Common Criteria Flashcards
What is Common Criteria
Is an international standard for computer security verification. The latest version (3.1) became available in January 2018 and was standardised as ISO 15408
What can it be used for ?
Common Criteria is a framework that you can use to independently verify security claims about a product.
Common Criteria developed from three previous standards
TCSEC – Trusted Computer System Evaluation
Criteria (1983-5)
ITSEC – Information Technology Security Evaluation
Criteria (1990)
CTCPEC – Canadian Trusted Computer Product
Evaluation Criteria (1993)
What does TCSEC state
‘Secure systems will control access to information such that only properly authorized individuals, or processes operating on their behalf, will have access to read, write, create, or delete information.
The six fundamental requirements for computer security are ?
- Security policy - Explicit, well-defined security policy enforced by the system.
- Marking - Access control labels must be associated with objects.
- Identification - Individual subjects must be identified.
- Accountability - Audit information must be selectively kept and protected.
- Assurance - System must contain hardware and software mechanisms that can be independently evaluated to provide sufficient assurance that the system enforces requirements 1 through 4.
- Continuous protection - Trusted mechanisms that enforce requirements must be continuously protected against tampering and/or unauthorized changes
What are the six Common Criteria have six core concepts
- Target of Evaluation (TOE) – The system or product that is subject of evaluation.
- Protection Profile (PP) – A document identifying the security requirements relevant to those users.
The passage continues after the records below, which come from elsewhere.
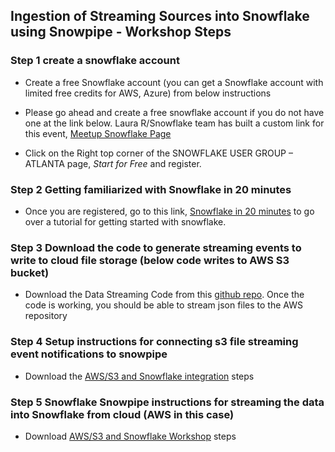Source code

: ## Ingestion of Streaming Sources into Snowflake using Snowpipe - Workshop Steps

### Step 1 create a snowflake account
- Create a free Snowflake account (you can get a Snowflake account with limited free credits for AWS, Azure) from below instructions

- Please go ahead and create a free snowflake account if you do not have one at the link below. Laura R/Snowflake team has built a custom link for this event, [Meetup Snowflake Page](https://www.snowflake.com/event/snowflake-user-group-atlanta-11062019/)

- Click on the Right top corner of the SNOWFLAKE USER GROUP – ATLANTA page,  *Start for Free* and register.

### Step 2 Getting familiarized with Snowflake in 20 minutes
- Once you are registered, go to this link, [Snowflake in 20 minutes](https://docs.snowflake.net/manuals/user-guide/getting-started-tutorial.html) to go over a tutorial for getting started with snowflake. 

### Step 3 Download the code to generate streaming events to write to cloud file storage (below code writes to AWS S3 bucket) 
- Download the Data Streaming Code from this [github repo](https://github.com/hashmapinc/socket_el). Once the code is working, you should be able to stream json files to the AWS repository

### Step 4 Setup instructions for connecting s3 file streaming event notifications to snowpipe
- Download the [AWS/S3 and Snowflake integration](http://bit.ly/2PTzUQJ) steps

### Step 5 Snowflake Snowpipe instructions for streaming the data into Snowflake from cloud (AWS in this case)
- Download [AWS/S3 and Snowflake Workshop](http://bit.ly/2WQLlu6) steps

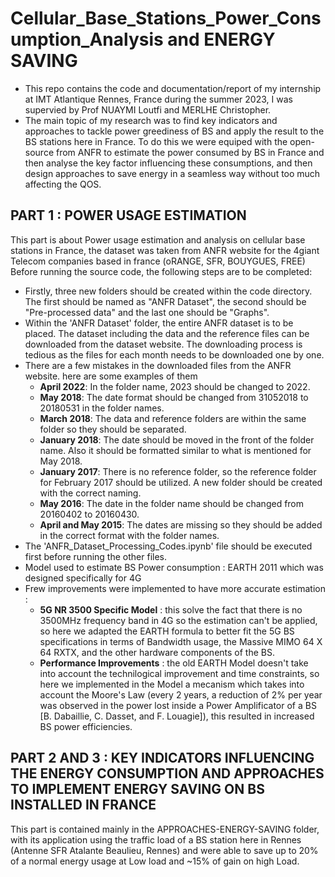 # Cellular_Base_Stations_Power_Consumption_Analysis and ENERGY SAVING
* This repo contains the code and documentation/report of my internship at IMT Atlantique Rennes, France during the summer 2023, I was supervied by Prof NUAYMI Loutfi and MERLHE Christopher.
* The main topic of my research was to find key indicators and approaches to tackle power greediness of BS and apply the result to the BS stations here in France.
  To do this we were equiped with the open-source from ANFR to estimate the power consumed by BS in France and then analyse the key factor influencing these consumptions, and then design approaches to save energy in a seamless way without too much affecting the QOS.

## PART 1 :  POWER USAGE ESTIMATION
This part is about Power usage estimation and analysis on cellular base stations in France, the dataset was taken from ANFR website for the 4giant  Telecom companies based in france (oRANGE, SFR, BOUYGUES, FREE)
Before running the source code, the following steps are to be completed:

* Firstly, three new folders should be created within the code directory. The first should be named as "ANFR Dataset", the second should be "Pre-processed data" and the last one should be "Graphs".
* Within the 'ANFR Dataset' folder, the entire ANFR dataset is to be placed. The dataset including the data and the reference files can be downloaded from the dataset website. The downloading process is tedious as the files for each month needs to be downloaded one by one.
* There are a few mistakes in the downloaded files from the ANFR website. here are some examples of them
    * **April 2022**: In the folder name, 2023 should be changed to 2022.
    * **May 2018**: The date format should be changed from 31052018 to 20180531 in the folder names.
    * **March 2018**: The data and reference folders are within the same folder so they should be separated.
    * **January 2018**: The date should be moved in the front of the folder name. Also it should be formatted similar to what is mentioned for May 2018.
    * **January 2017**: There is no reference folder, so the reference folder for February 2017 should be utilized. A new folder should be created with the correct naming.
    * **May 2016**: The date in the folder name should be changed from 20160402 to 20160430.
    * **April and May 2015**: The dates are missing so they should be added in the correct format with the folder names.
* The 'ANFR_Dataset_Processing_Codes.ipynb' file should be executed first before running the other files.
* Model used to estimate BS Power consumption : EARTH 2011 which was designed specifically for 4G
* Frew improvements were implemented to have more accurate estimation :
     * **5G NR 3500 Specific Model** : this solve the fact that there is no 3500MHz frequency band in 4G so the estimation can't be applied, so here we adapted the EARTH formula to better fit the 5G BS specifications in terms of Bandwidth usage, the Massive MIMO 64 X 64 RXTX, and the other hardware components of the BS.
     * **Performance Improvements** : the old EARTH Model doesn't take into account the technilogical improvement and time constraints, so here we implemented in the Model a mecanism which takes into account the Moore's Law (every 2 years, a reduction of 2% per year was observed in the power lost inside a Power Amplificator of a BS [B. Dabaillie, C. Dasset, and F. Louagie]), this resulted in increased BS power efficiencies.

## PART 2 AND 3 : KEY INDICATORS INFLUENCING THE ENERGY CONSUMPTION AND APPROACHES TO IMPLEMENT ENERGY SAVING ON BS INSTALLED IN FRANCE
This part is contained mainly in the APPROACHES-ENERGY-SAVING folder, with its application using the traffic load of a BS station here in Rennes (Antenne SFR Atalante Beaulieu, Rennes) and were able to save up to 20% of a normal energy usage at Low load and ~15% of gain on high Load.
       
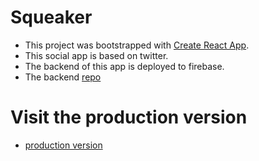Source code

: # Squeaker

- This project was bootstrapped with [Create React App](https://github.com/facebook/create-react-app).
- This social app is based on twitter.
- The backend of this app is deployed to firebase.
- The backend [repo](https://github.com/winstonknippenberg/Squeaker-Backend)

# Visit the production version

- [production version](https://squeaker-app.web.app/)
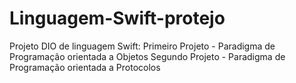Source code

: # Linguagem-Swift-protejo

Projeto DIO de linguagem Swift:
Primeiro Projeto - Paradigma de Programação orientada a Objetos
Segundo Projeto - Paradigma de Programação orientada a Protocolos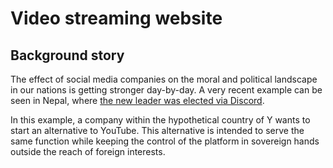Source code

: # Video streaming website

## Background story

The effect of social media companies on the moral and political landscape in
our nations is getting stronger day-by-day. A very recent example can be seen in
Nepal, where [the new leader was elected via Discord](https://www.thestreet.com/crypto/policy/nepals-gen-z-picks-new-leader-on-discord-crypto-community-in-shock).

In this example, a company within the hypothetical country of Y wants to start an
alternative to YouTube. This alternative is intended to serve the same function
while keeping the control of the platform in sovereign hands outside the reach
of foreign interests.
- Security Target (ST) – A document identifying the security properties of the TOE. Vendors produce an ST so customers may determine features in evaluation.
- Security Functional Requirements (SFRs) – The individual security functions provided by a product
- Security Assurance Requirements (SARs) - A series of descriptions of the measures taken during the development and evaluation of the product to assure compliance with the claimed security functionality.
- Evaluation Assurance Level (EAL) – A numerical rating describing the depth and rigor of an evaluation.